La surprise tient à ce que l'obstination, et la
méticulosité, d'un juge auront pu aboutir à reconstituer assez de liens
probants pour que soit retenue l'existence d'indices graves et concordants
s'agissant du financement par le régime de Kadhafi de la campagne
présidentielle sakoziste de 2007.
Notre
expédition militaire sur le sol libyen n'aura donc pas suffi pour prévenir une
mise au jour inopportunément et fâcheusement étayée de ce financement ? Pour
mettre hors d’état de nuire les pourvoyeurs de fonds – tandis que nos forces
spéciales, à ce qui se dit, prenait leur part dans l’élimination physique du
tyran à demi-fou désigné dans le rôle du donateur -, et pour faire taire les
autres témoins ? Et pour faire disparaître les preuves archivées à
Tripoli, ou pour rendre improductives celles conservées dans quelques très
discrets coffres forts de nos banques, françaises ou européennes ?
Identiquement vaines auraient été ensuite des ‘’opérations spéciales’’ qu’on
imagine dédiées à des acteurs survivants aux écrits trop prolixes ou trop
précis - des survivants en sursis, personne chez ces gens-là n’étant,
semble-t-il, à l’abri d’une noyade hasardeuse dans les eaux froides et qui sait
torrentueuses du Danube …
La confirmation se trouve dans la réflexion qui comme
toujours, à propos du personnage en cause, vient spontanément à l'esprit de
l'observateur un tant soit peu réfléchi : quoiqu'il soit révélé des agissements
de Nicolas Sarkozy, quoiqu'il lui soit imputé, quoique la justice retienne à
son encontre, la question ne se pose pas vraiment de savoir s'il est, ou s'il
peut être, coupable ou non des faits qui lui sont reprochés.
Le
mouvement immédiat de la raison conduit à se dire que ces révélations, ces
imputations et ces mises en cause ciblent des actes que l'ancien président de
la République a pu, ou a dû, avoir commis parce qu'il était dans le propre de
sa nature de les commettre. Et plus encore, que tout ce que l'on sait, et tout
ce que l'on a vu de sa nature, tout ce qu'il a exposé en paroles et en actions
de cette nature, commandent la conviction, et jusque la certitude, de ce que sa
propension à commettre des actes entachés de bassesse et d’indignité a été, cas
par cas, invincible.
A
l'instar d'un parrain de la mafia ou
d’un très gros bonnet de la drogue,
la présomption de son innocence - qui s'impose certes indéfectiblement au juge
pénal - ne trace pas de chemin praticable pour l'esprit du public avisé.

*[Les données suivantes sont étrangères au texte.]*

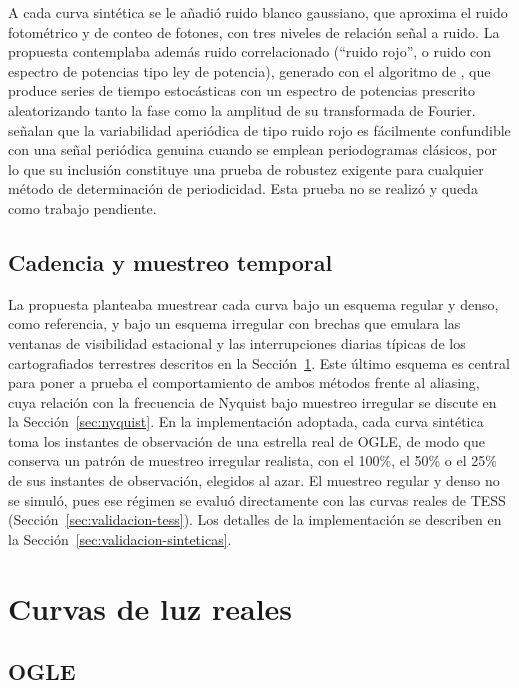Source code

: \documentclass[12pt,letterpaper,oneside]{book}
\begin{document}
A cada curva sint\'etica se le a\~nadi\'o ruido blanco gaussiano, que aproxima el ruido fotom\'etrico y de conteo de fotones, con tres niveles de relaci\'on se\~nal a ruido. La propuesta contemplaba adem\'as ruido correlacionado (``ruido rojo'', o ruido con espectro de potencias tipo ley de potencia), generado con el algoritmo de \citet{timmer_1995}, que produce series de tiempo estoc\'asticas con un espectro de potencias prescrito aleatorizando tanto la fase como la amplitud de su transformada de Fourier. \citet{gurpide_2025} se\~nalan que la variabilidad aperi\'odica de tipo ruido rojo es f\'acilmente confundible con una se\~nal peri\'odica genuina cuando se emplean periodogramas cl\'asicos, por lo que su inclusi\'on constituye una prueba de robustez exigente para cualquier m\'etodo de determinaci\'on de periodicidad. Esta prueba no se realiz\'o y queda como trabajo pendiente.

\subsection{Cadencia y muestreo temporal}

La propuesta planteaba muestrear cada curva bajo un esquema regular y denso, como referencia, y bajo un esquema irregular con brechas que emulara las ventanas de visibilidad estacional y las interrupciones diarias t\'ipicas de los cartografiados terrestres descritos en la Secci\'on~\ref{sec:datos-reales}. Este \'ultimo esquema es central para poner a prueba el comportamiento de ambos m\'etodos frente al aliasing, cuya relaci\'on con la frecuencia de Nyquist bajo muestreo irregular se discute en la Secci\'on~\ref{sec:nyquist}. En la implementaci\'on adoptada, cada curva sint\'etica toma los instantes de observaci\'on de una estrella real de OGLE, de modo que conserva un patr\'on de muestreo irregular realista, con el 100\%, el 50\% o el 25\% de sus instantes de observaci\'on, elegidos al azar. El muestreo regular y denso no se simul\'o, pues ese r\'egimen se evalu\'o directamente con las curvas reales de TESS (Secci\'on~\ref{sec:validacion-tess}). Los detalles de la implementaci\'on se describen en la Secci\'on~\ref{sec:validacion-sinteticas}.

\section{Curvas de luz reales}
\label{sec:datos-reales}

\subsection{OGLE}
\end{document}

Nicolas Sarkozy est de ces gens qui, dans leur registre, en ont trop fait pour
ne pas tomber sous le coup de la présomption de culpabilité. Cette présomption
à son endroit étant, pour tout dire, d'autant plus forte, eu égard à sa
personnalité, que les faits qui lui sont reprochés emportent disqualification
civique et déshonneur personnel.
Rapport
compulsif et obsessionnel à l’argent, relation pathologique à la vérité,
absence de sens moral poussée au degré de l’infirmité – un défaut absolu d’éthique
qui trouve son support dans une vulgarité d’âme répétitivement démontrée sur
trois décennies de carrière -, autant de tares qui se concentrent en cette
interpellation : quelle assurance d’honorabilité et de droiture pourrait
être recevable, fût-ce à fin d’inventaire, venant d’un homme public de cet
acabit, ou quelle caution donnée de son honnêteté ? En dehors bien sûr du
crédit inentamable que lui accorde, envers et contre tout, le camp de ses admirateurs
et particulièrement la phalange des zélotes qui se sont voués au culte de sa
personne et à la défense de sa cause.
Un
homme public qui dans toutes les déclinaisons possibles de la probité, n'a
jamais démontré que le vide abyssal auquel celle-ci se résumait chez lui. Le
réduisant à un personnage si manifestement invalide sur le terrain des facultés
morales qu'on se demande par quelle inconscience ou impudence il se risque une
nouvelle fois dans un plaidoyer pro domo
– exercice où il outrage l’intelligence citoyenne en lui prêtant d’être
accessible à d’intenables dénis.
Et quant à l'étonnement, on l’éprouve sous la forme de la
perplexité que suscite cette interrogation : pourquoi la justice s'attaque-t-elle en priorité à une instruction
aussi complexe et aussi ardue que celle du financement libyen de la candidature
sakoziste de 2007 ? Sachant combien s'avèrent immanquablement difficiles et
périlleuses, y compris dans les états de droit les plus indiscutables (et la justice y disposerait-elle de moyens
moins scandaleusement misérables que chez nous), les instructions qui entreprennent
de mettre à jour des circuits de financement politiques occultes, délictuels ou
criminels, et d'en identifier les auteurs et les bénéficiaires, les complices
et les intermédiaires ?
Une
interrogation qui se garde de faire trop peu de cas de la conscience
professionnelle et du sens du devoir dont les juges font montre en l’espèce.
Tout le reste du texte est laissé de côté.